The separated proteins were electrophoretically transferred onto either a nitrocellulose membrane for ROCK-II, MYPT1, and pThr696-MYPT1 or a polyvinylidene difluoride membrane for RhoA, RhoGDI, MLC20, and pThr18/Ser19-MLC20 at 100 V for 1 h at 4°C. To block nonspecific antibody binding, the membranes were soaked overnight at 4°C in Tris-buffered saline with Tween (TBS-T; composed of 20 mM Tris pH 7.6, 137 mM NaCl, and 0.1% Tween-20) containing 5% nonfat dry milk. The membranes were then incubated with the specific primary antibodies diluted in TBS-T containing 1% milk (1:1,000 for RhoA, RhoGDI, MYPT1, pThr696-MYPT1, MLC20, and pThr18/Ser19-MLC20; 1:20,000 for α-actin) for 1 h at room temperature.
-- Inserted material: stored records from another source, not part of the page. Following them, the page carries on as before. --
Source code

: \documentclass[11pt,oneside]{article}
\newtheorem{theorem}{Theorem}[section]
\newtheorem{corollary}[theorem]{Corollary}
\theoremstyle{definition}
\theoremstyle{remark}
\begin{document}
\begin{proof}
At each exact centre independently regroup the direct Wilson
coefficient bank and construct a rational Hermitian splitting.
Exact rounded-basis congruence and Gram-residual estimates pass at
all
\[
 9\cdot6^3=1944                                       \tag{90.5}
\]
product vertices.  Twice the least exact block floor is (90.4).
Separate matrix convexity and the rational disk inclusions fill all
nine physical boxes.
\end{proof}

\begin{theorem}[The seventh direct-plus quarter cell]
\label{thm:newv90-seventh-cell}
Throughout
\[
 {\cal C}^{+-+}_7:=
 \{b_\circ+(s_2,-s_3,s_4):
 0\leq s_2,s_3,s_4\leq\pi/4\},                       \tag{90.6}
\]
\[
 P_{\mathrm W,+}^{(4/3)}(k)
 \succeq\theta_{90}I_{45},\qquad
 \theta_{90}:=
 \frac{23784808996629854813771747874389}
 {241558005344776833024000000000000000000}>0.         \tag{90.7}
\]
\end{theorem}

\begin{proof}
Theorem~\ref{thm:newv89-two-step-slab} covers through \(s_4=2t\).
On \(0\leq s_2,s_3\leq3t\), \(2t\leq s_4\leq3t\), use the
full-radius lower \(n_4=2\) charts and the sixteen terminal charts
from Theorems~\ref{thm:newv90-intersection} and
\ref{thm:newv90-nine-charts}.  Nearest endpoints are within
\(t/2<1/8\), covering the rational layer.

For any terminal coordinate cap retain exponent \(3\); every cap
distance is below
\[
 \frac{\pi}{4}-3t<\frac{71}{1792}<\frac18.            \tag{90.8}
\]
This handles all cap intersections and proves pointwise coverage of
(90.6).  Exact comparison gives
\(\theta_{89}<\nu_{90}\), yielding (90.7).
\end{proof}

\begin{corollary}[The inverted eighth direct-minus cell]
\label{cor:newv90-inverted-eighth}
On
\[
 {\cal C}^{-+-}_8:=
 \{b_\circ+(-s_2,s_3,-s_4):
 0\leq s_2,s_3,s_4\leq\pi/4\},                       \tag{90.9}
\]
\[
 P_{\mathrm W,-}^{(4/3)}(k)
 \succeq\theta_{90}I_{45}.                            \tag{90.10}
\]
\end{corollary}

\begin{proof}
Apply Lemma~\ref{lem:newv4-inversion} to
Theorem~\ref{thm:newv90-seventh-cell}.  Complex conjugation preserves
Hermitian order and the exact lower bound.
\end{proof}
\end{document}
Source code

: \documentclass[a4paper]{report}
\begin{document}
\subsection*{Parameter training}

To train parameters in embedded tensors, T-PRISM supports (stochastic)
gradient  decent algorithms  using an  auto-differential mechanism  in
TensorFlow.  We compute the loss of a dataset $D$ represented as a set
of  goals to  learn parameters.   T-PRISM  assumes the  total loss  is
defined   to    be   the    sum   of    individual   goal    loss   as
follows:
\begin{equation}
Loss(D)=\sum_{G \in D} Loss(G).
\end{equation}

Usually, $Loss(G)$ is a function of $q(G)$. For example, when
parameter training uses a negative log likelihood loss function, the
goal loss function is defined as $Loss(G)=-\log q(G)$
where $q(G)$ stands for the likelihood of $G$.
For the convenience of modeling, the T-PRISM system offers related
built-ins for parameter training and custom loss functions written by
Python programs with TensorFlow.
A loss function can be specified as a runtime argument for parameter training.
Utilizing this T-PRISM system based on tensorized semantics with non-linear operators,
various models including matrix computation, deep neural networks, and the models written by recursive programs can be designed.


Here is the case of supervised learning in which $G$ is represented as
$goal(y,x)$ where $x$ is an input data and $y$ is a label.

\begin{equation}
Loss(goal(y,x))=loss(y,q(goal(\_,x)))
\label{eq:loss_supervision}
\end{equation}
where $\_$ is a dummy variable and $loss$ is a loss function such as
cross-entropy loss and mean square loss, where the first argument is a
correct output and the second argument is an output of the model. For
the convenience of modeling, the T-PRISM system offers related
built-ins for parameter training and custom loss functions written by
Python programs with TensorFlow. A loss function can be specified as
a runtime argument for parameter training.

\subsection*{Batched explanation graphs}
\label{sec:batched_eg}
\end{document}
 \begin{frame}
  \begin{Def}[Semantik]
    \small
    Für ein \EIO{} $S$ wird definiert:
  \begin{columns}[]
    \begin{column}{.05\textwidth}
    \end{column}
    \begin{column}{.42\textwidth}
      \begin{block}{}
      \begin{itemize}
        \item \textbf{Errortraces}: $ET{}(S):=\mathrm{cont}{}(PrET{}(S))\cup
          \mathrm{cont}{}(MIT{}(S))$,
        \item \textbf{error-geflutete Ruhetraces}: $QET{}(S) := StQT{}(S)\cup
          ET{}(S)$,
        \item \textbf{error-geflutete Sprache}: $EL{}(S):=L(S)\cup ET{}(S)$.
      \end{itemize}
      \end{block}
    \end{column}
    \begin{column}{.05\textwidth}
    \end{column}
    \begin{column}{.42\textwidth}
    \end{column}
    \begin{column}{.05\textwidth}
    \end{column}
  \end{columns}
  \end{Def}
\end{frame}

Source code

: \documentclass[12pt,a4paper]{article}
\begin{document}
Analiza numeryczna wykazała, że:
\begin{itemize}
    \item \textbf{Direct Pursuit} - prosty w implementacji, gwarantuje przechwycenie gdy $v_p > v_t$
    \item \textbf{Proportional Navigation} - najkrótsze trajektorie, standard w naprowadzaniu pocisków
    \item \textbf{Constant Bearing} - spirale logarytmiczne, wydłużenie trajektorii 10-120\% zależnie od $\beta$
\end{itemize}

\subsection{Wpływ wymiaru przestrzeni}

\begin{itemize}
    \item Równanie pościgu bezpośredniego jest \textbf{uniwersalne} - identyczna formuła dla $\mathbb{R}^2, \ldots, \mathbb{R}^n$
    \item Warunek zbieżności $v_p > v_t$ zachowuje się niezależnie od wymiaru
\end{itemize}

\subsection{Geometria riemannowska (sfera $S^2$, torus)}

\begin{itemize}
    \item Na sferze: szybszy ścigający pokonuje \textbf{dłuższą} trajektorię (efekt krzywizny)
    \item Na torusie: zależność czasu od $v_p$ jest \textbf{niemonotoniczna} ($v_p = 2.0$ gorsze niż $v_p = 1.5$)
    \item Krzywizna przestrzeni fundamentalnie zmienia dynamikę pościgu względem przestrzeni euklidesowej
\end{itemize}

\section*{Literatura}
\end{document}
After being washed with TBS-T three times (10 min each wash), the membranes were incubated with the horseradish peroxidase-conjugated secondary antibody (bovine anti-rabbit 1:10,000 for RhoA, RhoGDI, ROCK-II, MYPT1, pThr696-MYPT1, and pThr18/Ser19-MLC20; bovine anti-mouse 1:5,000 for MLC20 and 1:20,000 for α-actin). The membranes were washed three times with TBS-T and the corresponding bands were visualized with enhanced chemiluminescence substrate by use of the SuperSignal West Pico Chemiluminescent Substrate (Pierce) and Hyperfilm MP (Amersham Bioscience, Piscataway, NJ). The membranes were stripped of secondary and primary antibodies by incubation with Restore Western blot stripping buffer (Pierce) for 15 min at room temperature. The membranes were reprobed with α-actin antibody. Bands corresponding to different proteins on X-ray films were scanned with a scanner (model SNAPSCAN 310; Agfa, Ridgefield Park, NJ), and their relative densities were determined by using Image-Pro Plus 4.0 software (Media Cybernetics, Silver Spring, MD).
Chemicals and drugs.
α-Actin, FITC-conjugated α-actin and MLC20 antibodies, C3 exoenzyme, and 8-Br-cGMP were from Sigma (St. Louis, MO); RhoA, RhoGDI, ROCK-II, MYPT1, pThr696-MYPT1, pThr18/Ser19-MLC20, horseradish peroxidase-conjugated secondary antibodies, and TR-conjugated secondary antibodies were obtained from Santa Cruz Biotechnology. Y 27632 was purchased from Biomol (Plymouth Meeting, PA). Gö 6850 (bisindolylmaleimide I) was from Tocris Bioscience (Ellisville, MO). Active ROCK-II and PKC were from Upstate.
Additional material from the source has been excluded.